The total Phase 1 capitalization is $10,000,000 exactly — $5.0M of investor cash equity and $5.0M of sponsor in-kind contribution. The investor cash is fully deployed across factory capex, working capital, materials, fees, and a protected opening liquidity floor. The sponsor in-kind comprises machinery/PP&E and graphene inventory contributed at close. Every dollar is accounted for; the numbers balance to $10M.
Investor Cash — $5,000,000
| Use | Amount | % |
|---|---|---|
| Factory CapEx — cash funded | $1,690,000 | 33.8% |
| Launch working capital | $850,000 | 17.0% |
| Initial materials / reserves | $500,000 | 10.0% |
| Fees / contingency / close | $250,000 | 5.0% |
| Opening liquidity floor | $1,710,000 | 34.2% |
| TOTAL | $5,000,000 | 100% |
Sponsor In-Kind — $5,000,000
| Component | Amount | % |
|---|---|---|
| Machinery / PP&E | $3,000,000 | 60% |
| Graphene inventory | $2,000,000 | 40% |
| TOTAL | $5,000,000 | 100% |
Prototype homes: 2 × $300K proof/demo assets. No sale proceeds in base case. Factory revenue is the earnings floor, not prototype monetization.
The operating story is intentionally conservative in shape. Negative Year 1 EBITDA is deliberate — it is the honest shape of a first-market industrial build, and it is more credible than a model that assumes immediate premium-margin performance at launch.
| Year | Revenue | EBITDA | EBITDA Margin | Utilization | Wtd ASP/CY |
|---|---|---|---|---|---|
| 2026 | $2.9M | ($1.8M) | -63% | 15% | $708 |
| 2027 | $14.4M | $4.5M | 31% | 65% | $782 |
| 2028 ★ | $20.6M | $9.2M | 44% | 75% | $876 |
| 2029 | $25.3M | $12.1M | 48% | 80% | $960 |
| 2030 | $29.9M | $15.9M | 53% | 80% | $1,079 |
| 2035 | $57.2M | $33.8M | 59% | 80% | $1,575 |
★ 2028 is the first clear conversion year. The operating approach is mechanical: fixed-cost absorption first, then volume, mix, and margin quality.

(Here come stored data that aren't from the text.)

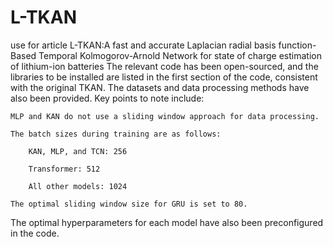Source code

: # L-TKAN
use for article L-TKAN:A fast and accurate Laplacian radial basis function-Based Temporal Kolmogorov-Arnold Network for state of charge estimation of lithium-ion batteries
The relevant code has been open-sourced, and the libraries to be installed are listed in the first section of the code, consistent with the original TKAN. The datasets and data processing methods have also been provided. Key points to note include:

    MLP and KAN do not use a sliding window approach for data processing.

    The batch sizes during training are as follows:

        KAN, MLP, and TCN: 256

        Transformer: 512

        All other models: 1024

    The optimal sliding window size for GRU is set to 80.
The optimal hyperparameters for each model have also been preconfigured in the code.
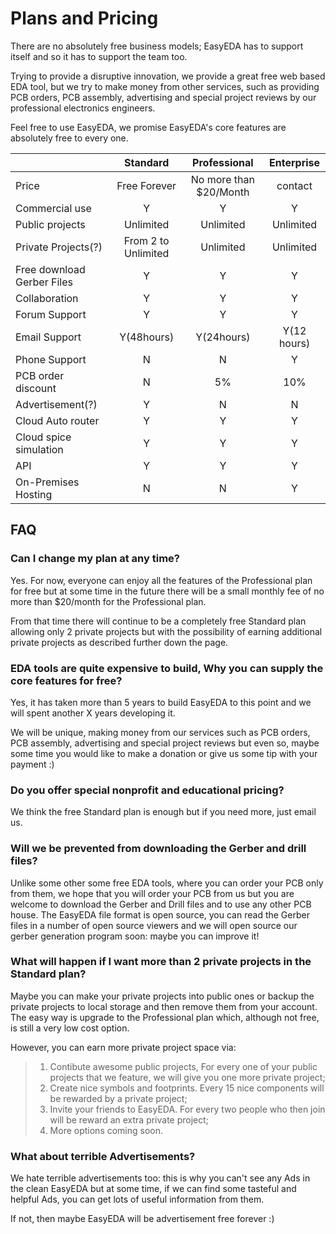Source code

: 
# Plans and Pricing

There are no absolutely free business models; EasyEDA has to support itself and so it has to support the team too.

Trying to provide a disruptive innovation, we provide a great free web based EDA tool, but we try to make money from other services, such as providing PCB orders, PCB assembly, advertising and special project reviews by our professional electronics engineers.

Feel free to use EasyEDA, we promise EasyEDA's core features are absolutely free to every one.

|                       |  Standard          |  Professional               |  Enterprise
:-----------------------| :----------------: | :-------------------------: | :---------------:
Price                   |  Free Forever      |  No more than $20/Month      |  contact
Commercial use          |  Y                 |  Y                          |  Y
Public projects         |  Unlimited         |  Unlimited                  |  Unlimited
Private Projects(?)     |  From 2 to Unlimited  |  Unlimited               |  Unlimited
Free download Gerber Files   |  Y                 |  Y                          |  Y
Collaboration           |  Y                 |  Y                          |  Y
Forum Support           |  Y                 |  Y                          |  Y
Email Support           |  Y(48hours)        |  Y(24hours)                 |  Y(12 hours)
Phone Support           |  N                 |  N                          |  Y
PCB order discount      |  N                 |  5%                         |  10%
Advertisement(?)        |  Y                 |  N                          |  N
Cloud Auto router       |  Y                 |  Y                          |  Y
Cloud spice simulation  |  Y                 |  Y                          |  Y
API  |  Y                 |  Y                          |  Y
On-Premises Hosting      |  N                 |  N                          |  Y



## FAQ

### Can I change my plan at any time?

Yes. For now, everyone can enjoy all the features of the Professional plan for free but at some time in the future there will be a small monthly fee of no more than $20/month for the Professional plan.

From that time there will continue to be a completely free Standard plan allowing only 2 private projects but with the possibility of earning additional private projects as described further down the page. 

### EDA tools are quite expensive to build, Why you can supply the core features for free?
Yes, it has taken more than 5 years to build EasyEDA to this point and we will spent another X years developing it. 

We will be unique, making money from our services such as PCB orders, PCB assembly, advertising and special project reviews but even so, maybe some time you would like to make a donation or give us some tip with your payment :)

### Do you offer special nonprofit and educational pricing?
We think the free Standard plan is enough but if you need more, just email us.

### Will we be prevented from downloading the Gerber and drill files?
Unlike some other some free EDA tools, where you can order your PCB only from them, we hope that you will order your PCB from us but you are welcome to download the Gerber and Drill files and to use any other PCB house. The EasyEDA file format is open source, you can read the Gerber files in a number of open source viewers and we will open source our gerber generation program soon: maybe you can improve it!

### What will happen if I want more than 2 private projects in the Standard plan?
Maybe you can make your private projects into public ones or backup the private projects to local storage and then remove them from your account. The easy way is upgrade to the Professional plan which, although not free, is still a very low cost option.

However, you can earn more private project space via: 
>   1. Contibute awesome public projects, For every one of your public projects that we feature, we will give you one more private project;
>   2. Create nice symbols and footprints. Every 15 nice components will be rewarded by a private project;
>   3. Invite your friends to EasyEDA. For every two people who then join will be reward an extra private project;
>   4. More options coming soon.

### What about terrible Advertisements?
We hate terrible advertisements too: this is why you can't see any Ads in the clean EasyEDA but at some time, if we can find some tasteful and helpful Ads, you can get lots of useful information from them.

If not, then maybe EasyEDA will be advertisement free forever :)
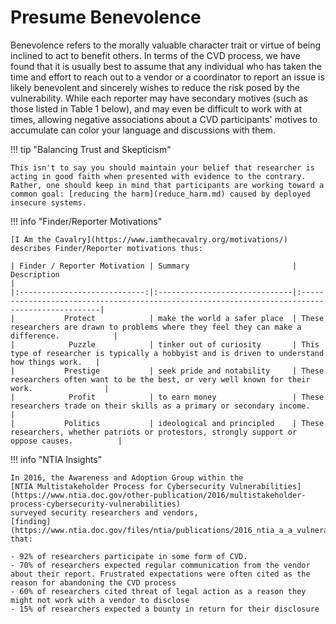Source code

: # Presume Benevolence

Benevolence refers to the morally valuable character trait or virtue of
being inclined to act to benefit others. <!--excerpt-start-->In terms of the CVD process, we
have found that it is usually best to assume that any individual who has
taken the time and effort to reach out to a vendor or a coordinator to
report an issue is likely benevolent and sincerely wishes to reduce the
risk posed by the vulnerability.<!--excerpt-end--> While each reporter may have secondary
motives (such as those listed in Table 1 below), and may even be
difficult to work with at times, allowing negative associations about a
CVD participants' motives to accumulate can color your language and
discussions with them.

!!! tip "Balancing Trust and Skepticism"

    This isn't to say you should maintain your belief that researcher is
    acting in good faith when presented with evidence to the contrary.
    Rather, one should keep in mind that participants are working toward a
    common goal: [reducing the harm](reduce_harm.md) caused by deployed insecure systems.

!!! info "Finder/Reporter Motivations"

    [I Am the Cavalry](https://www.iamthecavalry.org/motivations/) describes Finder/Reporter motivations thus:
    
    | Finder / Reporter Motivation | Summary                       | Description                                                                                    |
    |:----------------------------:|:------------------------------|:-----------------------------------------------------------------------------------------------|
    |           Protect            | make the world a safer place  | These researchers are drawn to problems where they feel they can make a difference.            |
    |            Puzzle            | tinker out of curiosity       | This type of researcher is typically a hobbyist and is driven to understand how things work.   |
    |           Prestige           | seek pride and notability     | These researchers often want to be the best, or very well known for their work.                |
    |            Profit            | to earn money                 | These researchers trade on their skills as a primary or secondary income.                      |
    |           Politics           | ideological and principled    | These researchers, whether patriots or protestors, strongly support or oppose causes.          |


!!! info "NTIA Insights"

    In 2016, the Awareness and Adoption Group within the
    [NTIA Multistakeholder Process for Cybersecurity Vulnerabilities](https://www.ntia.doc.gov/other-publication/2016/multistakeholder-process-cybersecurity-vulnerabilities)
    surveyed security researchers and vendors,
    [finding](https://www.ntia.doc.gov/files/ntia/publications/2016_ntia_a_a_vulnerability_disclosure_insights_report.pdf)
    that:

    - 92% of researchers participate in some form of CVD.
    - 70% of researchers expected regular communication from the vendor
    about their report. Frustrated expectations were often cited as the
    reason for abandoning the CVD process
    - 60% of researchers cited threat of legal action as a reason they
    might not work with a vendor to disclose
    - 15% of researchers expected a bounty in return for their disclosure

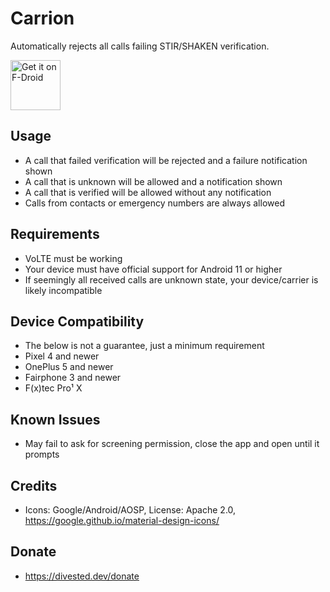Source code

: Carrion
==========

Automatically rejects all calls failing STIR/SHAKEN verification.

[<img src="https://fdroid.gitlab.io/artwork/badge/get-it-on.png"
     alt="Get it on F-Droid"
     height="80">](https://f-droid.org/packages/us.spotco.carrion/)

Usage
-----
- A call that failed verification will be rejected and a failure notification shown
- A call that is unknown will be allowed and a notification shown
- A call that is verified will be allowed without any notification
- Calls from contacts or emergency numbers are always allowed

Requirements
------------
- VoLTE must be working
- Your device must have official support for Android 11 or higher
- If seemingly all received calls are unknown state, your device/carrier is likely incompatible

Device Compatibility
--------------------
- The below is not a guarantee, just a minimum requirement
- Pixel 4 and newer
- OnePlus 5 and newer
- Fairphone 3 and newer
- F(x)tec Pro¹ X

Known Issues
------------
- May fail to ask for screening permission, close the app and open until it prompts

Credits
-------
- Icons: Google/Android/AOSP, License: Apache 2.0, https://google.github.io/material-design-icons/

Donate
-------
- https://divested.dev/donate
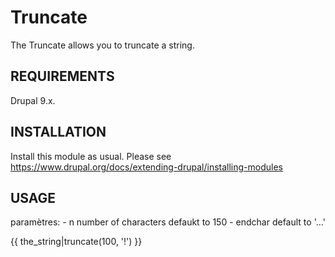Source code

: Truncate
=========
The Truncate allows you to truncate a string.


REQUIREMENTS
-------------
Drupal 9.x.


INSTALLATION
-------------
Install this module as usual. Please see
https://www.drupal.org/docs/extending-drupal/installing-modules


USAGE
--------------

paramètres:
	- n number of characters defaukt to 150
    - endchar default to '…'

{{ the_string|truncate(100, '!') }}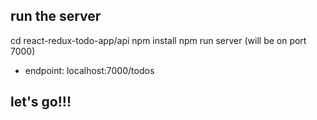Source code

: ## run the server
cd react-redux-todo-app/api
npm install
npm run server (will be on port 7000)
- endpoint: localhost:7000/todos

## let's go!!!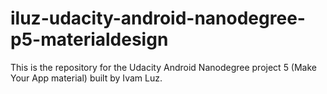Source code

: # iluz-udacity-android-nanodegree-p5-materialdesign
This is the repository for the Udacity Android Nanodegree project 5 (Make Your App material) built by Ivam Luz.
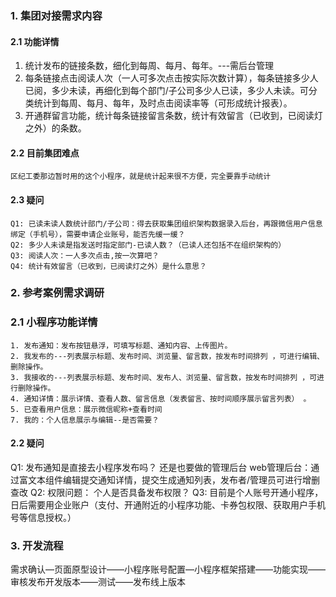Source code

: ### 1. 集团对接需求内容

#### 2.1 功能详情
1. 统计发布的链接条数，细化到每周、每月、每年。---需后台管理
2. 每条链接点击阅读人次（一人可多次点击按实际次数计算），每条链接多少人已阅，多少未读，再细化到每个部门/子公司多少人已读，多少人未读。可分类统计到每周、每月、每年，及时点击阅读率等（可形成统计报表）。
3. 开通群留言功能，统计每条链接留言条数，统计有效留言（已收到，已阅读灯之外）的条数。

#### 2.2 目前集团难点
	区纪工委那边暂时用的这个小程序，就是统计起来很不方便，完全要靠手动统计
#### 2.3 疑问
	Q1: 已读未读人数统计部门/子公司：得去获取集团组织架构数据录入后台，再跟微信用户信息绑定（手机号），需要申请企业账号，能否先缓一缓？
	Q2: 多少人未读是指发送时指定部门-已读人数？（已读人还包括不在组织架构的）
	Q3: 阅读人次：一人多次点击,按一次算吧？
	Q4: 统计有效留言（已收到，已阅读灯之外）是什么意思？


### 2. 参考案例需求调研 

### 2.1 小程序功能详情

	1. 发布通知：发布按钮悬浮，可填写标题、通知内容、上传图片。
	2. 我发布的---列表展示标题、发布时间、浏览量、留言数，按发布时间排列 ，可进行编辑、删除操作。
	3. 我接收的---列表展示标题、发布时间、发布人、浏览量、留言数，按发布时间排列 ，可进行删除操作。
	4. 通知详情：展示详情、查看人数、留言信息（发表留言、按时间顺序展示留言列表） 。
	5. 已查看用户信息：展示微信昵称+查看时间 
	7. 我的：个人信息展示与编辑--是否需要？ 


#### 2.2 疑问
Q1: 发布通知是直接去小程序发布吗？ 还是也要做的管理后台
web管理后台：通过富文本组件编辑提交通知详情，提交生成通知列表，发布者/管理员可进行增删查改
Q2: 权限问题： 个人是否具备发布权限？
Q3: 目前是个人账号开通小程序，日后需要用企业账户（支付、开通附近的小程序功能、卡券包权限、获取用户手机号等信息授权。）


### 3. 开发流程
需求确认—页面原型设计——小程序账号配置—小程序框架搭建——功能实现——审核发布开发版本——测试——发布线上版本

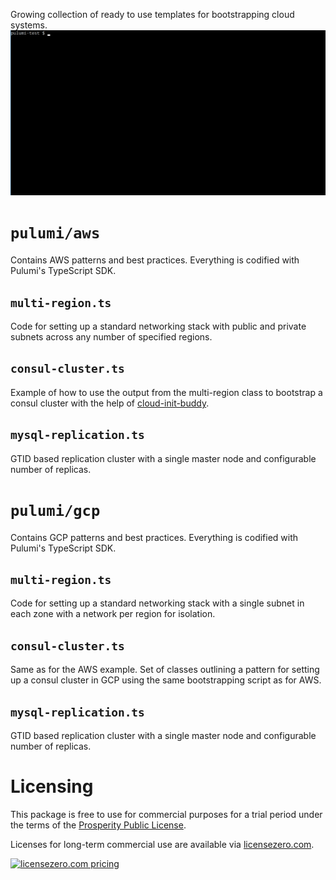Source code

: Growing collection of ready to use templates for bootstrapping cloud systems.
![](demo.gif)

# `pulumi/aws`
Contains AWS patterns and best practices. Everything is codified with Pulumi's TypeScript SDK.

## `multi-region.ts`
Code for setting up a standard networking stack with public and private subnets across
any number of specified regions.

## `consul-cluster.ts`
Example of how to use the output from the multi-region class to bootstrap a consul cluster with
the help of [cloud-init-buddy](https://github.com/cloudbootup/cloud-init-buddy).

## `mysql-replication.ts`
GTID based replication cluster with a single master node and configurable number of replicas.

# `pulumi/gcp`
Contains GCP patterns and best practices. Everything is codified with Pulumi's TypeScript SDK.

## `multi-region.ts`
Code for setting up a standard networking stack with a single subnet in each zone with a network
per region for isolation.

## `consul-cluster.ts`
Same as for the AWS example. Set of classes outlining a pattern for setting up a consul cluster
in GCP using the same bootstrapping script as for AWS.

## `mysql-replication.ts`
GTID based replication cluster with a single master node and configurable number of replicas.

# Licensing

This package is free to use for commercial purposes for a trial period under the terms of the [Prosperity Public License](./LICENSE).

Licenses for long-term commercial use are available via [licensezero.com](https://licensezero.com).

[![licensezero.com pricing](https://licensezero.com/projects/dda20927-a4e0-4875-8f2f-f7c467331eef/badge.svg)](https://licensezero.com/projects/dda20927-a4e0-4875-8f2f-f7c467331eef)
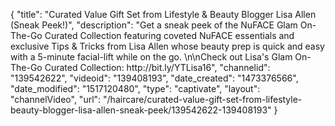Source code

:{
    "title": "Curated Value Gift Set from Lifestyle & Beauty Blogger Lisa Allen (Sneak Peek!)",
    "description": "Get a sneak peek of the NuFACE Glam On-The-Go Curated Collection featuring coveted NuFACE essentials and exclusive Tips & Tricks from Lisa Allen whose beauty prep is quick and easy with a 5-minute facial-lift while on the go. \n\nCheck out Lisa's Glam On-The-Go Curated Collection: http:\/\/bit.ly\/YTLisa16",
    "channelid": "139542622",
    "videoid": "139408193",
    "date_created": "1473376566",
    "date_modified": "1517120480",
    "type": "captivate",
    "layout": "channelVideo",
    "url": "\/haircare\/curated-value-gift-set-from-lifestyle-beauty-blogger-lisa-allen-sneak-peek\/139542622-139408193"
}
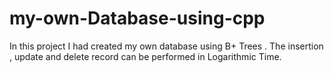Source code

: # my-own-Database-using-cpp
In this project I had created my own database using B+ Trees . The insertion , update and delete record can be performed in Logarithmic Time.

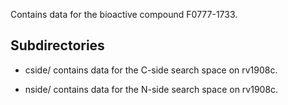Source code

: Contains data for the bioactive compound F0777-1733.

## Subdirectories

- cside/ contains data for the C-side search space on rv1908c.

- nside/ contains data for the N-side search space on rv1908c.


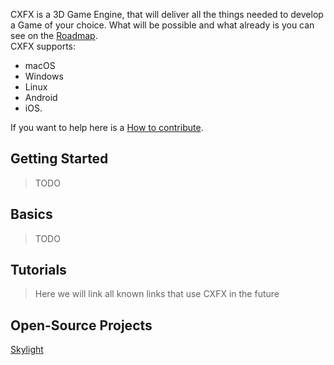 
CXFX is a 3D Game Engine, that will deliver all the things needed to develop a Game of your choice.
What will be possible and what already is you can see on the [Roadmap](../roadmap).<br>
CXFX supports:

* macOS
* Windows
* Linux
* Android
* iOS.

If you want to help here is a [How to contribute](./how-to-contribute).

## Getting Started

> TODO
<!--* [Installation of CXFX](./installation)-->

## Basics

> TODO

## Tutorials

> Here we will link all known links that use CXFX in the future

<!--* [Basic Tutorials](./basic-tutorials)-->

## Open-Source Projects

[Skylight](https://github.com/SkycoinProject/cxfx/tree/master/games/skylight)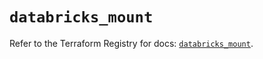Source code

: # `databricks_mount`

Refer to the Terraform Registry for docs: [`databricks_mount`](https://registry.terraform.io/providers/databricks/databricks/1.63.0/docs/resources/mount).

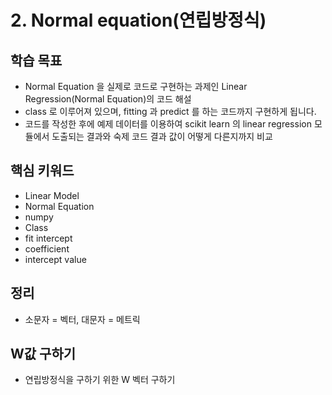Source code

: # 2. Normal equation(연립방정식)
## 학습 목표
- Normal Equation 을 실제로 코드로 구현하는 과제인 Linear Regression(Normal
Equation)의 코드 해설 
- class 로 이루어져 있으며, fitting 과 predict 를 하는 코드까지 구현하게
됩니다. 
- 코드를 작성한 후에 예제 데이터를 이용하여 scikit learn 의 linear regression 모듈에서 도출되는 결과와
숙제 코드 결과 값이 어떻게 다른지까지 비교

## 핵심 키워드
- Linear Model
- Normal Equation
- numpy
- Class
- fit intercept
- coefficient
- intercept value

## 정리
- 소문자 = 벡터, 대문자 = 메트릭   


## W값 구하기
- 연립방정식을 구하기 위한 W 벡터 구하기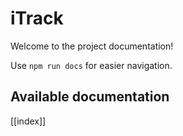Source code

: # iTrack

Welcome to the project documentation!

Use `npm run docs` for easier navigation.

## Available documentation

[[index]]
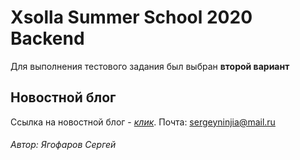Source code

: # Xsolla Summer School 2020 Backend
Для выполнения тестового задания был выбран **второй вариант**
## Новостной блог
Ссылка на новостной блог - [*клик*](https://saviorcheg.000webhostapp.com/).
Почта: sergeyninjia@mail.ru
###### Автор: Ягофаров Сергей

Continue Case — Stay-In Through 2035
- 100% preferred until 1.75× MOIC or 25% IRR hurdle
- 20% continuing share retained post-hurdle
- Distributions compound annually from 2026
- Continue MOIC: 7.24×
- Continue IRR: 71.6%
- Favors investors with longer-duration preference
Buyout Case — Clean 2029 Exit
- Continuing interest bought out at 2029
- Buyout MOIC: 1.75×
- Buyout IRR: 42.1%
- Higher annualized speed vs. continue case
- Favors investors wanting defined exit timeline
Both paths are anchored in actual distributions, not speculative platform assumptions. Returns are on $5M investor cash basis.
| Scenario | Continue MOIC | Continue IRR | Buyout MOIC | Buyout IRR | Meaning |
|---|---|---|---|---|---|
| Downside | 1.47× | 9.7% | 1.33× | 12.1% | Prototype delays, slower mix shift, higher reserve retention |
| Base | 7.24× | 71.6% | 1.75× | 42.1% | Current approved workbook — governing figures |
| Upside | 1.98× | 18.3% | 1.67× | 22.1% | Faster commercialization, earlier mix improvement |
Base scenario returns are on $5M investor cash basis from the TCI Pro Forma V6. Downside/upside scenarios reference the supplement exhibit overlay on total-raise basis.
| Risk | Why It Matters | Mitigation | Residual |
|---|---|---|---|
| Prototype Timing | Delays push payback Year 3→4; most important near-term variable | Conservative scheduling; two prototypes; gated drawdown | Moderate |
| Revenue Ramp | Operating cash depends on early conversion | TCI-only focus; existing operator base; demand discipline | Moderate |
| QC / Proof System | Quality failure erodes commercial trust irreversibly | Stop-ship authority; test cadence; NCR closure; bounded warranties | Low–Mod |
| CapEx Control | Overruns reduce distributable cash | Reserve line; contingency; milestone-linked drawdown | Low–Mod |
| Hurricane / Supply | Island ops require built-in continuity | Inventory buffers; critical-spares matrix; continuity playbooks | Moderate |
Governance: Board rights, reserved matters, weekly/monthly/quarterly reporting cadence, institutional-grade documentation from day one.